§ **Assignment**:
Write out exactly the lines below that run from the one containing "59.30.153.243:Korea Republic of: [ovpn" through the one containing "208.94.244.242:United States: [ovpn", both included, with no other lines.

[Stored data]
= Beginning of Section =
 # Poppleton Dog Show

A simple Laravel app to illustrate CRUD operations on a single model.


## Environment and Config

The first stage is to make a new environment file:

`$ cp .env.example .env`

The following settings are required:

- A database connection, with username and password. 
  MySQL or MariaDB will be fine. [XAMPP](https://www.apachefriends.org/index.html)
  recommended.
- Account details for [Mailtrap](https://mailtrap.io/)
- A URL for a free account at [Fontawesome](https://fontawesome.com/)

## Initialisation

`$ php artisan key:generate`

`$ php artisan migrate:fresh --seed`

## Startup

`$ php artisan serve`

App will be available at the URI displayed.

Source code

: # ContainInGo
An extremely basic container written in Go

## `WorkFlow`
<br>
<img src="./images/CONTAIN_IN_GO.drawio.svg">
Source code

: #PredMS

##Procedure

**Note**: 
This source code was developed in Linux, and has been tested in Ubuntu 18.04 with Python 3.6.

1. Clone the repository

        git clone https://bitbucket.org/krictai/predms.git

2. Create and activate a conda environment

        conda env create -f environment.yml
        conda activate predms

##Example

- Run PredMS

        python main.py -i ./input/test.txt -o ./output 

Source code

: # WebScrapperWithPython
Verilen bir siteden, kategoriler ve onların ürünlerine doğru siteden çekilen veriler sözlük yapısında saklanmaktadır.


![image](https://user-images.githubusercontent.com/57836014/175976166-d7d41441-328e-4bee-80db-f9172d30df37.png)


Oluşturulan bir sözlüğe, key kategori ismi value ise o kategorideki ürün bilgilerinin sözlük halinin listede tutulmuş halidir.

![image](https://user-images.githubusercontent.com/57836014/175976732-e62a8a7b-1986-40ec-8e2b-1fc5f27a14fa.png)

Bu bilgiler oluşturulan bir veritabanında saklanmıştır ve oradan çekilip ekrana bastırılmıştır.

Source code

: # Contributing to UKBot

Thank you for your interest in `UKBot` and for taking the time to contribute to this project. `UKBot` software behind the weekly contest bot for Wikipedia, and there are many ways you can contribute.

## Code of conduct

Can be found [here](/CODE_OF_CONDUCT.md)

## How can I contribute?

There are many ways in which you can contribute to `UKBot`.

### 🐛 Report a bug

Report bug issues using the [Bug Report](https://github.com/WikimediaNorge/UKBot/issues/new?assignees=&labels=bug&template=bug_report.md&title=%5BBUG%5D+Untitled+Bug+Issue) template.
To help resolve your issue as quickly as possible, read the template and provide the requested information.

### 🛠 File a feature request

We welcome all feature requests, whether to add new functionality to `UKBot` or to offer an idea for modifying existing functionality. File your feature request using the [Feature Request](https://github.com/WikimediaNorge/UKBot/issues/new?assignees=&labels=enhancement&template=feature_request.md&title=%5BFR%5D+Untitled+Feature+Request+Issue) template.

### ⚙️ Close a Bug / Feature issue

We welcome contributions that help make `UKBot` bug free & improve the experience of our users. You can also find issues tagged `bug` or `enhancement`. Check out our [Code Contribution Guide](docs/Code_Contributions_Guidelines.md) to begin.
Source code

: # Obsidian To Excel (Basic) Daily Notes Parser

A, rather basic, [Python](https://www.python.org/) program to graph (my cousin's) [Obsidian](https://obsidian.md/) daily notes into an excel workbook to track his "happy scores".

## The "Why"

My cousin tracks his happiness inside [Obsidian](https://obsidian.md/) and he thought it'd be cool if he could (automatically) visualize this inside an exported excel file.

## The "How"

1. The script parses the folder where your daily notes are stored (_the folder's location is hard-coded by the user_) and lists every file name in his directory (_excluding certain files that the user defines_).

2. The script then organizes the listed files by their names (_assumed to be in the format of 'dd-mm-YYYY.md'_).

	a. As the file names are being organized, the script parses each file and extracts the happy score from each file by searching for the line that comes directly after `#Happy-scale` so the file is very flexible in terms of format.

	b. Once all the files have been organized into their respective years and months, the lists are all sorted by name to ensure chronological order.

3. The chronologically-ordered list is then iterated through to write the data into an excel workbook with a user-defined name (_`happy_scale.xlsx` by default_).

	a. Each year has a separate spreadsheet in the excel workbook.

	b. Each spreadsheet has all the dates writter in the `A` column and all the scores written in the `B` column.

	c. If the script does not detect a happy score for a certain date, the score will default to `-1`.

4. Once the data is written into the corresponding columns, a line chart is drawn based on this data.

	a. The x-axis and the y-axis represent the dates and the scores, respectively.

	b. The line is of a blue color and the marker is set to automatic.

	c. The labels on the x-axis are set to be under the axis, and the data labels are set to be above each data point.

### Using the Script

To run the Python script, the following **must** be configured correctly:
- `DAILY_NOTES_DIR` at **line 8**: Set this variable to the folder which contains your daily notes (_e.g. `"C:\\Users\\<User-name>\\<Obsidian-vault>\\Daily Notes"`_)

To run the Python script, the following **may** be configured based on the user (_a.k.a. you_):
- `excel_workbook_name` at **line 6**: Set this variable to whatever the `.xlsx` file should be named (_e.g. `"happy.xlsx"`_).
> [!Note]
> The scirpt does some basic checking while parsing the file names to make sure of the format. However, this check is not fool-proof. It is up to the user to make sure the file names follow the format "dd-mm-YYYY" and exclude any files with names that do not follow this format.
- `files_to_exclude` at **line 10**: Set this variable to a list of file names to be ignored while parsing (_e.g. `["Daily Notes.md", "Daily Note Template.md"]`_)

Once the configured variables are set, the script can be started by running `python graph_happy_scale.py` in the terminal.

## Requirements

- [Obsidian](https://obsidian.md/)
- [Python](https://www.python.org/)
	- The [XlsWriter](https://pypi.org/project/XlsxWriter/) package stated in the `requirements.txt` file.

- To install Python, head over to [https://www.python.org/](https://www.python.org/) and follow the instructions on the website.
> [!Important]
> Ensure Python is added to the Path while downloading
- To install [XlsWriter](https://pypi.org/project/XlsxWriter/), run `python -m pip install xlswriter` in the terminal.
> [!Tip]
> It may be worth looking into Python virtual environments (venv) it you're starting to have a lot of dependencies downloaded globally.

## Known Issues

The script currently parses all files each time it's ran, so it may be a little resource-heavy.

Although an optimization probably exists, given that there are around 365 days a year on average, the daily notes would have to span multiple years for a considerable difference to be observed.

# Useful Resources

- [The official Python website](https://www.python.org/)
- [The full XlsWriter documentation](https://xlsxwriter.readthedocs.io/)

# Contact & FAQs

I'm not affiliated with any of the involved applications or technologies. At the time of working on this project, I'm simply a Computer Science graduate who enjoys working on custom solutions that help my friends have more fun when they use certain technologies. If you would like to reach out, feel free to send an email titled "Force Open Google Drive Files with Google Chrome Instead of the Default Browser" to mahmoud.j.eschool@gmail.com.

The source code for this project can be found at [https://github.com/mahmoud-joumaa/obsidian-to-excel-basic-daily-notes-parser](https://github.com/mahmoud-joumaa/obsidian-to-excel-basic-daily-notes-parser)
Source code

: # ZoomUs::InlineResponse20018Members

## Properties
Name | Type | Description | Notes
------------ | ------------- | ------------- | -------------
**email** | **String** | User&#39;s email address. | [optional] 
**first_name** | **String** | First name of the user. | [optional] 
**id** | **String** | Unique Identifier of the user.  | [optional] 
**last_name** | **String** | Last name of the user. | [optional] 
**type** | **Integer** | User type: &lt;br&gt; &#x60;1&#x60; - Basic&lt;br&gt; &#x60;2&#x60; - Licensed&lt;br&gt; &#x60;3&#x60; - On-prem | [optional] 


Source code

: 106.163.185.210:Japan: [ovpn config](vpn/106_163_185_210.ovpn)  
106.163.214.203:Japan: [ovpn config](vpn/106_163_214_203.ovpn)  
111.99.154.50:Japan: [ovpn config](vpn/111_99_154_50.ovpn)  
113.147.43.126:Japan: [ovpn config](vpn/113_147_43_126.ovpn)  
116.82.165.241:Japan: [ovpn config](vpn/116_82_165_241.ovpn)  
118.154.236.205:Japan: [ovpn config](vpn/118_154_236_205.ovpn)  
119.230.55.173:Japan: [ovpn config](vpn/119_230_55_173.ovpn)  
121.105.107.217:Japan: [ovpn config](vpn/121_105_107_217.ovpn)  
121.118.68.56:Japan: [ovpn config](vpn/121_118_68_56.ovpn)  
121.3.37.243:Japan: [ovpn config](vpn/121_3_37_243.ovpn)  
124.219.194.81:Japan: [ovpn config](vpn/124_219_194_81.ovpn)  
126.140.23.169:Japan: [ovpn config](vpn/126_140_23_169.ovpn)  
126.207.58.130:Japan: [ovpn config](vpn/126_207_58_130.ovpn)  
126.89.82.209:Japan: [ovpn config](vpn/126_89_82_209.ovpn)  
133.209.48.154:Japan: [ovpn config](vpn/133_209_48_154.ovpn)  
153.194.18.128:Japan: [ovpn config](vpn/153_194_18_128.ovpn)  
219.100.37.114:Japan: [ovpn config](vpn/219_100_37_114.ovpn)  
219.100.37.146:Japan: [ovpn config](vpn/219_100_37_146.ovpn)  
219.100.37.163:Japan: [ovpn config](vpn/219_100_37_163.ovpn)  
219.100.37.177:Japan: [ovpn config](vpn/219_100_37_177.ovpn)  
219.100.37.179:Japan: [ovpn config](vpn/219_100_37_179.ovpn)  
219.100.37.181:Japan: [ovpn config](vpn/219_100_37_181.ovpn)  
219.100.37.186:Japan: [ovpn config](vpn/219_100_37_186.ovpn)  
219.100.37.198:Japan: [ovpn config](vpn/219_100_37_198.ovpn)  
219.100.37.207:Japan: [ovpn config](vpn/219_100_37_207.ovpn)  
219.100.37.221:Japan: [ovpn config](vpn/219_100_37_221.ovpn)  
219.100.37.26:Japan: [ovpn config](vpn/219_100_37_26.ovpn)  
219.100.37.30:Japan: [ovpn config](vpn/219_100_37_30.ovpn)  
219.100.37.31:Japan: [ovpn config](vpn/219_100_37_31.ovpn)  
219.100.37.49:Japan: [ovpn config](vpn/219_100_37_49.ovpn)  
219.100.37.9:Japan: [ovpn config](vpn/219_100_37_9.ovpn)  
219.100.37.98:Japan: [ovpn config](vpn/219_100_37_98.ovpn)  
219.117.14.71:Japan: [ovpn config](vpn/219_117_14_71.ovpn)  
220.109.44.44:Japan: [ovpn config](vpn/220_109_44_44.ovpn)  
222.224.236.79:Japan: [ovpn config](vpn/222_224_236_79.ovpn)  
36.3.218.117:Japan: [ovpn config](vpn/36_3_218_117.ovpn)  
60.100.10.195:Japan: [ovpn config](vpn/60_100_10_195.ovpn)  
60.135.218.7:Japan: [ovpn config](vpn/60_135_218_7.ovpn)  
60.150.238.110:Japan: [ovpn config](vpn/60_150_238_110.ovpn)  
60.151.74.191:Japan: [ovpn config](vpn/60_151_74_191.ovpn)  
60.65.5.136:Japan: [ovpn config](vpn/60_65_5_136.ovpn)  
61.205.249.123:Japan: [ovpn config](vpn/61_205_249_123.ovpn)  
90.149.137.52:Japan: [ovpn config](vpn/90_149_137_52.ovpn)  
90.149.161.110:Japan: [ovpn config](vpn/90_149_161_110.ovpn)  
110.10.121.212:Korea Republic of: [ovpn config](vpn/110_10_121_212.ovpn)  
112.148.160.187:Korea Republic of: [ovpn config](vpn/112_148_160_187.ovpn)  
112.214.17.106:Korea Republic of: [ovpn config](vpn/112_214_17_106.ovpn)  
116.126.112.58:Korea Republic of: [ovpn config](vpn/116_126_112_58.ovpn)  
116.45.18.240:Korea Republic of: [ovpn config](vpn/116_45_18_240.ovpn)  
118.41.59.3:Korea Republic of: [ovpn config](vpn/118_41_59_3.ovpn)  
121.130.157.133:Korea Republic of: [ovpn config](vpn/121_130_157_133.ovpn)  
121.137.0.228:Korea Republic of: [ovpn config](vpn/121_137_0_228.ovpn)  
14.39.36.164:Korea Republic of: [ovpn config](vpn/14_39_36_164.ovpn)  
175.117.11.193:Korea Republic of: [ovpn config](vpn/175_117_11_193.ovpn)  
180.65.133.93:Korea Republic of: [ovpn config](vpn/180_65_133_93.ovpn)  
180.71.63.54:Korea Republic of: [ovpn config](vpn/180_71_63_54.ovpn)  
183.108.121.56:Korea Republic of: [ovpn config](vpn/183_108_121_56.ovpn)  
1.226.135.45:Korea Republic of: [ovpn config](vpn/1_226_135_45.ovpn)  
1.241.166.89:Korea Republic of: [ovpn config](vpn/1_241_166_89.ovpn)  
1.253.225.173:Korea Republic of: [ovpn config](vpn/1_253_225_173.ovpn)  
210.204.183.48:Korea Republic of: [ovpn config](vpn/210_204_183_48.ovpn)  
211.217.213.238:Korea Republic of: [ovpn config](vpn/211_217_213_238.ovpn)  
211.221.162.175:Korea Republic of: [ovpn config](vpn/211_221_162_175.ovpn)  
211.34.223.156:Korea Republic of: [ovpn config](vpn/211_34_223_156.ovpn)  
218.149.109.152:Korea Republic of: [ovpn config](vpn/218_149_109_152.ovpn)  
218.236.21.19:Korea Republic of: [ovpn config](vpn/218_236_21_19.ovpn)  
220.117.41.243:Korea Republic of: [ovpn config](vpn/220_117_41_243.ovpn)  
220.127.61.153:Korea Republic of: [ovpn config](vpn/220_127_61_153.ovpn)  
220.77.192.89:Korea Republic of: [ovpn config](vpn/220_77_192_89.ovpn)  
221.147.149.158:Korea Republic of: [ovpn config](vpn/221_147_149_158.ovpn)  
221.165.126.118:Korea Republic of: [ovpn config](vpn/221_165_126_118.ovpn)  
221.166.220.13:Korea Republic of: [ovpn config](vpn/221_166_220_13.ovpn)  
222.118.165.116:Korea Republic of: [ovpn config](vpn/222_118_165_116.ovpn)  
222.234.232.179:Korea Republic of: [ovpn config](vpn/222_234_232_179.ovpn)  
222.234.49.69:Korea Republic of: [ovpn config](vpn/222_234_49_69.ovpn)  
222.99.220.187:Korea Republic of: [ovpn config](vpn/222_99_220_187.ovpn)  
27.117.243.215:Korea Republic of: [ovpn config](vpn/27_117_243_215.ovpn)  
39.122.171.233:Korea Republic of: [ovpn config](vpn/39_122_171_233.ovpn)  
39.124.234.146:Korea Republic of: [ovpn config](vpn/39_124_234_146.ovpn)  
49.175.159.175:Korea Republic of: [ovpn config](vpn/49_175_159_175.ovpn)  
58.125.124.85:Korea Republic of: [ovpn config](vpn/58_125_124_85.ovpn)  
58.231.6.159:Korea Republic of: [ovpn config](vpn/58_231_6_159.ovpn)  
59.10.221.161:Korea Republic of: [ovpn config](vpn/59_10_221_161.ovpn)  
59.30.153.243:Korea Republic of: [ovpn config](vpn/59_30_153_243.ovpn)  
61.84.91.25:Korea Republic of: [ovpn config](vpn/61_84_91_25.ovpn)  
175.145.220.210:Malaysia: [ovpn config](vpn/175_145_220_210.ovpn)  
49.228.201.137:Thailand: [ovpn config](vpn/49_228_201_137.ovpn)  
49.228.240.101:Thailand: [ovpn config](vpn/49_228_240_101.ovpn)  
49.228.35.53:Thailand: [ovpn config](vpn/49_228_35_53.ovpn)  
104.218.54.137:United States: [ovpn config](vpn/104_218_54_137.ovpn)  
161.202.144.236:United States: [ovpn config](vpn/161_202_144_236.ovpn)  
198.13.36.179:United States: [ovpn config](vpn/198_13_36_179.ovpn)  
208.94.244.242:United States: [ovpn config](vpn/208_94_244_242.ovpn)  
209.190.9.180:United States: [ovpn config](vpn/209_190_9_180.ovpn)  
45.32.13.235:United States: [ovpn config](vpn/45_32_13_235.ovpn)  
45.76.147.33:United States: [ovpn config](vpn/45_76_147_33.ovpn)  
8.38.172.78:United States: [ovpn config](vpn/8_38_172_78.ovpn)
= End of Section =
§ **Result**:
59.30.153.243:Korea Republic of: [ovpn config](vpn/59_30_153_243.ovpn)  
61.84.91.25:Korea Republic of: [ovpn config](vpn/61_84_91_25.ovpn)  
175.145.220.210:Malaysia: [ovpn config](vpn/175_145_220_210.ovpn)  
49.228.201.137:Thailand: [ovpn config](vpn/49_228_201_137.ovpn)  
49.228.240.101:Thailand: [ovpn config](vpn/49_228_240_101.ovpn)  
49.228.35.53:Thailand: [ovpn config](vpn/49_228_35_53.ovpn)  
104.218.54.137:United States: [ovpn config](vpn/104_218_54_137.ovpn)  
161.202.144.236:United States: [ovpn config](vpn/161_202_144_236.ovpn)  
198.13.36.179:United States: [ovpn config](vpn/198_13_36_179.ovpn)  
208.94.244.242:United States: [ovpn config](vpn/208_94_244_242.ovpn)  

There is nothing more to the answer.